Task to complete
Your task is to copy each line of the listing that contains the word "camera".

◆ ◆ ◆ ◆ ◆

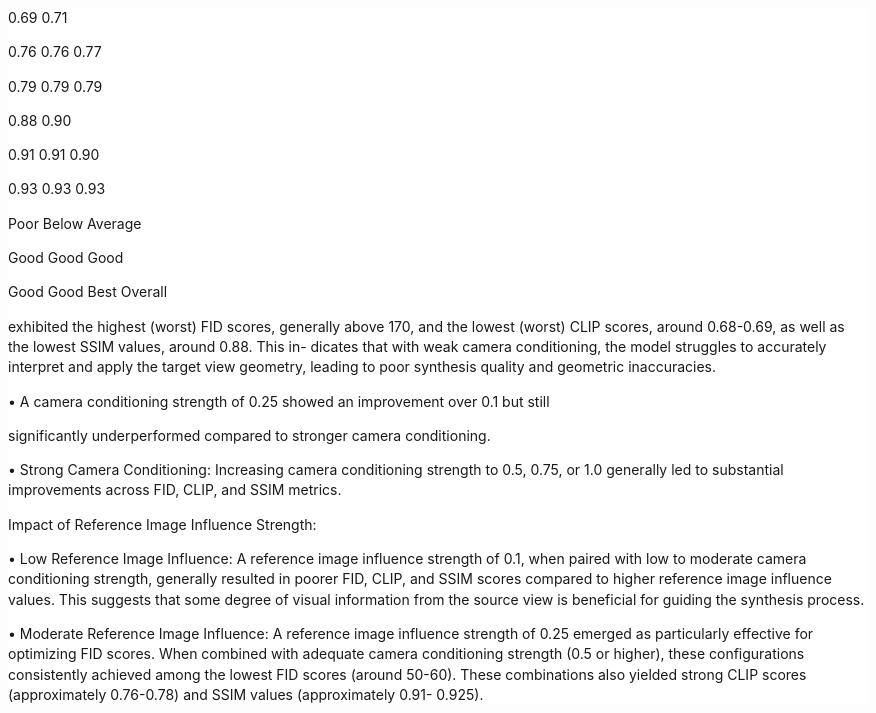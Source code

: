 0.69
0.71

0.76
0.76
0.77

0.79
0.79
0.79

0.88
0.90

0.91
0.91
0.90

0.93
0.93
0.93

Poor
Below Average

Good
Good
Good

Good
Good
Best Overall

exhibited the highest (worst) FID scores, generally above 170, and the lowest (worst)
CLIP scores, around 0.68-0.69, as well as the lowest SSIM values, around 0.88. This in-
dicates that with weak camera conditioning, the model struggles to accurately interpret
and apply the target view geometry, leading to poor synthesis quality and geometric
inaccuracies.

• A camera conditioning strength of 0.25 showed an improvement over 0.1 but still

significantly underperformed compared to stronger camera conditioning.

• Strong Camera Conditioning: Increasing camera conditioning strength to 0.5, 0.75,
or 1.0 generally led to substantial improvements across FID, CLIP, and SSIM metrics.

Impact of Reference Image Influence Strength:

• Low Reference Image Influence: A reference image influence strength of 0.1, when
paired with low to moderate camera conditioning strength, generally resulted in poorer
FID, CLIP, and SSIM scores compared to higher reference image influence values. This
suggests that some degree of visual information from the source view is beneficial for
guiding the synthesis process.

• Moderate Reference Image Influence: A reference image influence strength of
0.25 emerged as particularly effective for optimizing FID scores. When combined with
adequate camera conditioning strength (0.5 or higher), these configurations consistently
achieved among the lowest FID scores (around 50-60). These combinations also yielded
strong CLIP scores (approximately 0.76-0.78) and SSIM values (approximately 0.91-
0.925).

◆ ◆ ◆ ◆ ◆

Exercise output
dicates that with weak camera conditioning, the model struggles to accurately interpret
• A camera conditioning strength of 0.25 showed an improvement over 0.1 but still
significantly underperformed compared to stronger camera conditioning.
• Strong Camera Conditioning: Increasing camera conditioning strength to 0.5, 0.75,
paired with low to moderate camera conditioning strength, generally resulted in poorer
adequate camera conditioning strength (0.5 or higher), these configurations consistently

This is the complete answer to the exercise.